Neurodevelopmental outcomes of umbilical cord blood transplantation in metachromatic leukodystrophy.
Abstract
Metachromatic leukodystrophy (MLD) is an inherited demyelinating disease that causes
progressive neurologic deterioration, leading to severe motor disability, developmental
regression, seizures, blindness, deafness, and death. The disease presents as a late-infantile,
juvenile, or adult form. Hematopoietic stem cell transplantation has been shown to
slow disease progression. The purpose of this longitudinal study was to evaluate long-term
treatment outcomes after unrelated donor umbilical cord blood (UCB) transplantation
in pediatric patients according to disease burden and age at onset (ie, late-infantile
versus juvenile). Engraftment, survival, treatment-related toxicity, graft-versus-host
disease, neurophysiologic measures, and neurodevelopmental function were assessed.
To evaluate whether signal intensity abnormalities on magnetic resonance imaging (ie,
modified Loes scores) predict post-transplant cognitive and gross motor development,
a general linear mixed model was fit to the data.

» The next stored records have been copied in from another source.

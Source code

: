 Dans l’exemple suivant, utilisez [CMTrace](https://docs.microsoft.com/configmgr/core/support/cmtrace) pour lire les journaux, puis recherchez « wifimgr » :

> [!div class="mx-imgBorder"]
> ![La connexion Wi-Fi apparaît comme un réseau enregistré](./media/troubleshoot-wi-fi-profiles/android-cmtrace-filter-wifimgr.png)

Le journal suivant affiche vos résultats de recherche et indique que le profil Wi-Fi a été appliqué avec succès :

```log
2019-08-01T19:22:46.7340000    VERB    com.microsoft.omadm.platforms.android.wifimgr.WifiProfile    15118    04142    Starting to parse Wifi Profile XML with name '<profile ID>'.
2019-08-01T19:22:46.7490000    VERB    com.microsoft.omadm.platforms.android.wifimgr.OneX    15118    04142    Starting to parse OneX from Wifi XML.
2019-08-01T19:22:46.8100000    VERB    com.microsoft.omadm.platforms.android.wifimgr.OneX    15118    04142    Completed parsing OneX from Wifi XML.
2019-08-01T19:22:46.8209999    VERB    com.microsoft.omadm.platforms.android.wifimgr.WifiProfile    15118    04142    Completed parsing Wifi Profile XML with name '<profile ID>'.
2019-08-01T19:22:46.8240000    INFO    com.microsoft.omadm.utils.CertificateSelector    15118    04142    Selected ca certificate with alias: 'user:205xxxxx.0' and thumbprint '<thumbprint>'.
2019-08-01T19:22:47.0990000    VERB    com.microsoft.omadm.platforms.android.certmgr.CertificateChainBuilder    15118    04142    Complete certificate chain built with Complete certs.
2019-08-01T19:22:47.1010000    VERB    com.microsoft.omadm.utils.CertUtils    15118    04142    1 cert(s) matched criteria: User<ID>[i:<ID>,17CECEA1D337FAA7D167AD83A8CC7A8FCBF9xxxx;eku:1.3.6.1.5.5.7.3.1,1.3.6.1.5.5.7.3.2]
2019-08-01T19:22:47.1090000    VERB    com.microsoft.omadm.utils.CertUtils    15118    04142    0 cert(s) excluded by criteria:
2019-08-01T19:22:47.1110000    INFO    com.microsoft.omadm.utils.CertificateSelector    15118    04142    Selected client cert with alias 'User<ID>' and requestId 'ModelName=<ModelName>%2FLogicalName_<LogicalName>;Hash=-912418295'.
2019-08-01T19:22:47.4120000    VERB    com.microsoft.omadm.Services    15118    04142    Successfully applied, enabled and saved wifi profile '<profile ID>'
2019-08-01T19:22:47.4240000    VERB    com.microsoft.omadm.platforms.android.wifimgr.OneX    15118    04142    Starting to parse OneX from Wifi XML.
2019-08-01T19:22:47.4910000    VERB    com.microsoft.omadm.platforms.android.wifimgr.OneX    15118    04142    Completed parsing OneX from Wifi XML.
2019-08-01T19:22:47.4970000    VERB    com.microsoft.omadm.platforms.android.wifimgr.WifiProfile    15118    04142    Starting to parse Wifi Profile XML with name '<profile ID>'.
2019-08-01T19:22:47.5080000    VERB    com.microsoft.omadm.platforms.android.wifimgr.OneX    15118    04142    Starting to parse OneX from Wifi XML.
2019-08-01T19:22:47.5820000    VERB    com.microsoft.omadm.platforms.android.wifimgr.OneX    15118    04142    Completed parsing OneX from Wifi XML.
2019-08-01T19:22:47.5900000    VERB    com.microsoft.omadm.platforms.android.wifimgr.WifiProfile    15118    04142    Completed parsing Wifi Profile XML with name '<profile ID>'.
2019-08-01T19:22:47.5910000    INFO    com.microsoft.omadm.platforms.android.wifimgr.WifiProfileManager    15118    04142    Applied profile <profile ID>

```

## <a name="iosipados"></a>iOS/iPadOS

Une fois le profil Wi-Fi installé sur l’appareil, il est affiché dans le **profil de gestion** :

Twenty-seven patients underwent
transplantation after myeloablative chemotherapy; 24 patients engrafted after the
initial transplantation. Seven patients died of infection, regimen-related toxicity,
or disease progression. Twenty patients (6 with late-infantile onset and 14 with juvenile
onset) were followed for a median of 5.1 years (range, 2.4 to 14.7). We found that
patients with motor function symptoms at the time of transplant did not improve after
transplantation. Brainstem auditory evoked responses, visual evoked potentials, electroencephalogram,
and/or peripheral nerve conduction velocities stabilized or improved in juvenile patients
but continued to worsen in most patients with the late-infantile presentation. Pretransplant
modified Loes scores were highly correlated with developmental outcomes and predictive
of cognitive and motor function. Children who were asymptomatic at the time of transplantation
benefited most from the procedure. Children with juvenile onset and minimal symptoms
showed stabilization or deterioration of motor skills but maintained cognitive skills.
Overall, children with juvenile onset had better outcomes than those with late-infantile
onset. As in other leukodystrophies, early intervention correlated with optimal outcomes.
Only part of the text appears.